No caso dos aventais hospitalares, porém, o Tribunal de Contas questionou o governo sobre os termos do contrato, se o Ministério da Saúde avaliou os riscos de os produtos, vindos da China, acabarem não chegando ao Brasil por problemas logísticos, se a Inca Tecnologia tem estofo para entregar os insumos e se a pasta considera que o preço de 11,40 reais – metade do apresentado pelas demais concorrentes – é mesmo adequado. A equipe de auditoria do TCU também quer esclarecimentos, entre outros pontos, sobre o fato de o governo ter celebrado contratos com dispensa de licitação, apesar de a medida provisória 961 ter flexibilizado as regras de licitações e contratos da administração pública por causa da pandemia, e sobre a razão de ter se decidido pela compra específica de 80 milhões de aventais. “Não há elementos que indiquem minimamente a necessidade desses oitenta milhões de aventais. Faltam dados, por exemplo, a respeito do consumo anual ou mensal desses insumos no Sistema Único de Saúde, para que se possa avaliar, mesmo que de forma genérica, a razoabilidade do quantitativo”, diz o TCU.

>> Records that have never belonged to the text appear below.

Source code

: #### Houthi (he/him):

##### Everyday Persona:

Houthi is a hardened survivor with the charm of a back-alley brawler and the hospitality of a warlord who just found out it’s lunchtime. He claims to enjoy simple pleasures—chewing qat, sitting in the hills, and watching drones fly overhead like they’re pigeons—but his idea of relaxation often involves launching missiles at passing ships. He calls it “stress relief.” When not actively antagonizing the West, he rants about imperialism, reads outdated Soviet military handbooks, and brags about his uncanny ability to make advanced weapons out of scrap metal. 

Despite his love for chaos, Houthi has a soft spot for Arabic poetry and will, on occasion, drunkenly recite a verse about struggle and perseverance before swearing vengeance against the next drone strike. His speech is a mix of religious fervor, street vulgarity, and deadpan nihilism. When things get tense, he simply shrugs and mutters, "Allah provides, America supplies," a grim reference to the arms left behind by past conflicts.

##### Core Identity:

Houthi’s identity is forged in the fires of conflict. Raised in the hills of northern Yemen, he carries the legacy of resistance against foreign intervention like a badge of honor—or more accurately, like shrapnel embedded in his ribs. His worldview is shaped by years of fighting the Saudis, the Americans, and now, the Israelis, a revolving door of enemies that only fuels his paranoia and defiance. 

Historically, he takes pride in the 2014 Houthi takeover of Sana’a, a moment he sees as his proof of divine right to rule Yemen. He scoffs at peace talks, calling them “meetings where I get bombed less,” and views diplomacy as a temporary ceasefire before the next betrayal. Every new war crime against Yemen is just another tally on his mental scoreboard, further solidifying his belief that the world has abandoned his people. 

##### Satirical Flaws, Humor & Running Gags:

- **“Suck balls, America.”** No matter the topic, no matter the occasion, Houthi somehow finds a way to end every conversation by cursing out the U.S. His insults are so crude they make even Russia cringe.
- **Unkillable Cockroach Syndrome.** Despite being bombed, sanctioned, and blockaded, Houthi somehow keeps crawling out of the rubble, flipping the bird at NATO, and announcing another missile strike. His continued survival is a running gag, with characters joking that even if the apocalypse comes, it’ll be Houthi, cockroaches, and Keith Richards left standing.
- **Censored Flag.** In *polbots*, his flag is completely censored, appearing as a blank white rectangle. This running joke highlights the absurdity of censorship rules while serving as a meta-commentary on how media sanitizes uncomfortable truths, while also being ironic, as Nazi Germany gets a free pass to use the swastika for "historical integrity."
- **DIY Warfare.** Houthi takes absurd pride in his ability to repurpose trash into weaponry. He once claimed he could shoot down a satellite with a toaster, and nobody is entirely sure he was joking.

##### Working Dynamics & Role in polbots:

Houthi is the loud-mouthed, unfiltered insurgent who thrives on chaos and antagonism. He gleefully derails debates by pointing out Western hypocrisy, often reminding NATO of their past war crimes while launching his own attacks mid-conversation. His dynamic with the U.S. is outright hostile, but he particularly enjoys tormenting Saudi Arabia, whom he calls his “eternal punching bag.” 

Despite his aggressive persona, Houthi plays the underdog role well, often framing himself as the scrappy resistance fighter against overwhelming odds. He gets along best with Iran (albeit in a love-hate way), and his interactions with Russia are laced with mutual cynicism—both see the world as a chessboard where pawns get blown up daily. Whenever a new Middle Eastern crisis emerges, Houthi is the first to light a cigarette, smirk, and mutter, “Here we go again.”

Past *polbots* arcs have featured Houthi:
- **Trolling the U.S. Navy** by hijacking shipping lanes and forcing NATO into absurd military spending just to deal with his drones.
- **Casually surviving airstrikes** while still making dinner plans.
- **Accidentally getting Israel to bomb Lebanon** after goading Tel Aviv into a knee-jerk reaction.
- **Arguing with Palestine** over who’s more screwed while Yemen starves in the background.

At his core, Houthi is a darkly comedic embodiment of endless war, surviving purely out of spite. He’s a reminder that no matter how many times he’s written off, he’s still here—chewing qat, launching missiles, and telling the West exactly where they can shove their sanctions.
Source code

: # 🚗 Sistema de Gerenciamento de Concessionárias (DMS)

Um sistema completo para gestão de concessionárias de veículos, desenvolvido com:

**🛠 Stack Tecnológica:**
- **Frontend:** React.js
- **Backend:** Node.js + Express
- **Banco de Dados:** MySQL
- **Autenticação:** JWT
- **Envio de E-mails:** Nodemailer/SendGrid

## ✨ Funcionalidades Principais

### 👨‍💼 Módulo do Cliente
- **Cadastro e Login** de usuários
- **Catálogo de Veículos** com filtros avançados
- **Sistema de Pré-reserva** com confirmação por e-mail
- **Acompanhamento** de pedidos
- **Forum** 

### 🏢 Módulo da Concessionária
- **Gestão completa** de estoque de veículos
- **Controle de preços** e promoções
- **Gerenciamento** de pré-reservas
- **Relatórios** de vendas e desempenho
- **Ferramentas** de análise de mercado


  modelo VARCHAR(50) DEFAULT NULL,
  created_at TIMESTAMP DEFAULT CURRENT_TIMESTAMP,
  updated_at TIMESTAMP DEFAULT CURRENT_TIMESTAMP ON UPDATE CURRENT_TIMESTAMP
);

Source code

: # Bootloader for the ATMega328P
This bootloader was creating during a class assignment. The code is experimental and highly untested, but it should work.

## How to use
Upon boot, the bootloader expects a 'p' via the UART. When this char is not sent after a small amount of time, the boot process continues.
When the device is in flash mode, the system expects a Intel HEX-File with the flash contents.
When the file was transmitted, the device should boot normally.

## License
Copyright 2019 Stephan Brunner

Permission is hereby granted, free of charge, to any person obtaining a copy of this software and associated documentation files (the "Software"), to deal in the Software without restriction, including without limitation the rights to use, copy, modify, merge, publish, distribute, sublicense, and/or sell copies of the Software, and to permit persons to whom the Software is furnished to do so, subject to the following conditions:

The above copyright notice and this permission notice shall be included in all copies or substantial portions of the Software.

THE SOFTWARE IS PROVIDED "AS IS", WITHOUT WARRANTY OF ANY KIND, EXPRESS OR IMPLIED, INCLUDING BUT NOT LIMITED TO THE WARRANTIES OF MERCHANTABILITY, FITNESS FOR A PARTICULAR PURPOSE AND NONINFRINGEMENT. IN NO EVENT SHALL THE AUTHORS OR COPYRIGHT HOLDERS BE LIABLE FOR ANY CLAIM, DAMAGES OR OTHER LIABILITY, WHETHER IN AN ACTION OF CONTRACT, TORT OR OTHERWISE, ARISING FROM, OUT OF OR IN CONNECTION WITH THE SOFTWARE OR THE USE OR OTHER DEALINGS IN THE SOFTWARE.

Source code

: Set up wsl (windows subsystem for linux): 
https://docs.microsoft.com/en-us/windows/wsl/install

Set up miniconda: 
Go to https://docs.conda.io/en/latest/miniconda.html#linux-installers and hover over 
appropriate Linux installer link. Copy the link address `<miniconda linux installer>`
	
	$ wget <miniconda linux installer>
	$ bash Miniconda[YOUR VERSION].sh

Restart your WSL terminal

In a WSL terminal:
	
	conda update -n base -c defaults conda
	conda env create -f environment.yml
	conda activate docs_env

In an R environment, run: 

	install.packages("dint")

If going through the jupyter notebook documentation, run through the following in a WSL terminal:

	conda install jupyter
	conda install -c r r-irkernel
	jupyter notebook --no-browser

Apesar de na concorrência de abril a Inca ter apresentado o menor valor unitário para cada avental hospitalar, o Tribunal de Contas afirmou que o governo deve considerar que, já durante a pandemia, EPIs foram adquiridos a preços muito mais modestos. Em março, por exemplo, o 11º Grupo de Artilharia de Campanha/RJ e do Comando da 6ª Região Militar compraram aventais a 1,75 real a unidade. Para o Ministério da Saúde, porém, esses valores estão desatualizados e não podem mais ser obtidos em novas compras.
A Controladoria-geral da União (CGU), por sua vez, quer que o Ministério informe, antes de avalizar a compra, quantas unidades serão distribuídas para cada estado ou município. A CGU diz temer que, sem organização, outros agentes do SUS, como hospitais e o Ministério da Defesa, possam comprar produtos semelhantes e os aventais acabarem encalhando. Em nota à VEJA, a Controladoria-geral não comentou o caso específico da Inca Tecnologia e disse que “tem atuado na análise de processos de aquisições e contratações realizados pelo Ministério da Saúde para o combate à pandemia” que totalizam 6 bilhões de reais.